The DataFusion backend builds an in-memory value → [row ids] map at startup so that eq and in predicates resolve in O(1).

DataFusion only

DuckDB ignores the [dataset.index] block entirely — its own optimiser handles equality filters via zone maps and parallel hash/vector ops.

Reference

Field Default Meaning
mode auto auto, none, or list.
columns [] Explicit column list. Required for mode = "list".
max_cardinality 100000 Auto mode: stop indexing a column once distinct values exceed this.

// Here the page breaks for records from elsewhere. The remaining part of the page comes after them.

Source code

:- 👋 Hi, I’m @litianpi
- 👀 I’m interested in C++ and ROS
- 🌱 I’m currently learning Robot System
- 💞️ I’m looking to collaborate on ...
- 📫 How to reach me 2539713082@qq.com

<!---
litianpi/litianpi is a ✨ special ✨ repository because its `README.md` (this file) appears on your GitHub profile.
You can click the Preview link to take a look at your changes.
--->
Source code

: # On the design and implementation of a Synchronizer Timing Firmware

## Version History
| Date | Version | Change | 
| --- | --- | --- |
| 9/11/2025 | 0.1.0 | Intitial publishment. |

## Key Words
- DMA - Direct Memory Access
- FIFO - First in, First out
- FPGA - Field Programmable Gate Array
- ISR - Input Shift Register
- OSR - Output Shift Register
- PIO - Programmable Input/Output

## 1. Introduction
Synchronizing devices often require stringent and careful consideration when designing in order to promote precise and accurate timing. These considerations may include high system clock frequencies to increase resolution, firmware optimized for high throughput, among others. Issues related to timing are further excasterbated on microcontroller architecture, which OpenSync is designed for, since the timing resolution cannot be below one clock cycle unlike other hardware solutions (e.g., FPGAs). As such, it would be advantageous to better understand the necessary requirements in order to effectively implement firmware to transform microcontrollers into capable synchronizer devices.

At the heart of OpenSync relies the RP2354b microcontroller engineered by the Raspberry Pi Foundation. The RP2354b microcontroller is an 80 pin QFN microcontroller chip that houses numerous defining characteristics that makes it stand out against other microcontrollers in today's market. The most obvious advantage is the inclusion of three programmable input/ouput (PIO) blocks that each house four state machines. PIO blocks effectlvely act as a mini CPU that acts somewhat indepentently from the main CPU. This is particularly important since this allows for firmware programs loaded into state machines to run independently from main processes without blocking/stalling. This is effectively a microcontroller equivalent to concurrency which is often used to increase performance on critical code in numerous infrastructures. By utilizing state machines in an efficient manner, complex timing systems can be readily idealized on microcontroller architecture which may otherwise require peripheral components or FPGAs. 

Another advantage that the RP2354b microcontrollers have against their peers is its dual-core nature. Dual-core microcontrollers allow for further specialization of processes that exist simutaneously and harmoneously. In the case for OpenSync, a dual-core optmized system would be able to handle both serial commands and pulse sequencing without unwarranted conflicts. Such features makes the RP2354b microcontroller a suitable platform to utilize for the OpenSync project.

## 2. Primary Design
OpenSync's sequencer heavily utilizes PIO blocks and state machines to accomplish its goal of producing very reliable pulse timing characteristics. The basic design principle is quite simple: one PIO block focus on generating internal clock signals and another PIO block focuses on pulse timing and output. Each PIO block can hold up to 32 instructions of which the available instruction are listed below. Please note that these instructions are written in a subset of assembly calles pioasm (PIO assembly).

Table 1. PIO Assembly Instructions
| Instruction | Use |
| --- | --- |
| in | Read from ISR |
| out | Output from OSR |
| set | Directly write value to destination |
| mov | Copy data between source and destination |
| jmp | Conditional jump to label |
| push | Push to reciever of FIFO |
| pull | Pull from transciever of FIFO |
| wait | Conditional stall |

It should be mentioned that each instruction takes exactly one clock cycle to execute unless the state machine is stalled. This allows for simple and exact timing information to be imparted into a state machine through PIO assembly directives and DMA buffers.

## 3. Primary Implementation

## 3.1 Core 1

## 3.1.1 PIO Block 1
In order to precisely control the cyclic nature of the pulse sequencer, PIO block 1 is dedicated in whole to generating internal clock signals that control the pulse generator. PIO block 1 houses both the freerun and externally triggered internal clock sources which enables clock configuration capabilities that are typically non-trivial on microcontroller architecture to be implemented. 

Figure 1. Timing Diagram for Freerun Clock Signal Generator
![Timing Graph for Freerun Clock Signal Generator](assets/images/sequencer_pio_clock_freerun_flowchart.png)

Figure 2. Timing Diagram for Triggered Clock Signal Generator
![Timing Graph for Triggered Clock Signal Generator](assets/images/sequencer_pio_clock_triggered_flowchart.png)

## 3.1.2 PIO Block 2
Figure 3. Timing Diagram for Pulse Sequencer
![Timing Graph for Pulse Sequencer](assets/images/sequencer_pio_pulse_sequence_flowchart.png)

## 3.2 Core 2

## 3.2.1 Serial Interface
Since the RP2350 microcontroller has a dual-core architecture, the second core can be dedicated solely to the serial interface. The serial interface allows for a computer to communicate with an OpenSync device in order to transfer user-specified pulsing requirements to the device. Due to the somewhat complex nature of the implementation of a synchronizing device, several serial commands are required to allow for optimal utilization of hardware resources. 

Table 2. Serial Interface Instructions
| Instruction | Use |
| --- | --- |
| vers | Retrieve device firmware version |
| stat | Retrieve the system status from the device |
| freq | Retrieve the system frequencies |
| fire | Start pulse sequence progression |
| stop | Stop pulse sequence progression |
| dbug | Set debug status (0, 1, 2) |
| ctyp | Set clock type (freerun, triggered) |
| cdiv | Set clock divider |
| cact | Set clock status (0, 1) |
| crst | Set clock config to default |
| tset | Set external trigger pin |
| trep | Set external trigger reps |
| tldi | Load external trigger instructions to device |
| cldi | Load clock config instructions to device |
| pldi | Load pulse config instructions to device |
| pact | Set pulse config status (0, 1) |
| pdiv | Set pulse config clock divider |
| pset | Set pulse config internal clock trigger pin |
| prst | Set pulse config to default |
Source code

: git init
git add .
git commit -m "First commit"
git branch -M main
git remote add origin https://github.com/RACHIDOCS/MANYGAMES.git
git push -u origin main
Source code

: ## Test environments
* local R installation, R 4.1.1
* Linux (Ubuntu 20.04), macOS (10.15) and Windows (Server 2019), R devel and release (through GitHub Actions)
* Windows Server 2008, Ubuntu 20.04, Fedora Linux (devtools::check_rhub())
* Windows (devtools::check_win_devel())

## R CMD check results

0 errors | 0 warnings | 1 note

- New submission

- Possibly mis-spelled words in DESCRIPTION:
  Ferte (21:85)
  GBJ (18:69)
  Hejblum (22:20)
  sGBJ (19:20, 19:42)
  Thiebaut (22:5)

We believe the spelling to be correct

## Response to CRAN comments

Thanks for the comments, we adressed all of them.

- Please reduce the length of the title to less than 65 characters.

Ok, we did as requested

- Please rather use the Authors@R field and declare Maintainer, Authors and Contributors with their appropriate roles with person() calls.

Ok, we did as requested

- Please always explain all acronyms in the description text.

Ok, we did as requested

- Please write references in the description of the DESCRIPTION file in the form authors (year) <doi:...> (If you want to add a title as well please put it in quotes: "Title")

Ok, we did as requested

Index-eligible Arrow types: Utf8 (including dictionary-encoded), Boolean, signed integers (Int8/Int16/Int32/Int64). Floats, temporals and binary columns always go through SQL.

mode = "auto" (default)

Indexes every eligible column whose distinct-value count stays below max_cardinality. Each column is built in parallel and abandoned if the cap is exceeded.

[dataset.index]
mode            = "auto"
max_cardinality = 50_000     # tighten the cap if RAM is tight

Wide schemas (≳ 50 columns)

Auto can blow up memory. The index keys are heap-allocated Strings; hundreds of maps building concurrently easily reach tens of GB. For wide tables, switch to mode = "list" and name the columns you actually filter on.

mode = "none"

All predicates go through DataFusion SQL (still vectorised and multi-threaded). Use this when:

  • the dataset is wide and you don't have a fixed query pattern,
  • startup time matters more than first-query latency,
  • you mostly filter on ranges / LIKE (the index doesn't help those).
[dataset.index]
mode = "none"

mode = "list"

Best for wide tables with a known query pattern. Only the listed columns get an index; max_cardinality is ignored.

[[dataset]]
name = "us_accidents"

[dataset.source]
kind     = "parquet"
location = "data/us_accidents/*.parquet"

[dataset.index]
mode    = "list"
columns = ["state", "severity", "weather_condition", "city"]

An empty columns list with mode = "list" is caught at startup:

dataset 'foo': index.mode = "list" requires a non-empty index.columns

Lazy datasets

lazy = true skips index building entirely — predicate pushdown is delegated to DataFusion's parquet reader instead.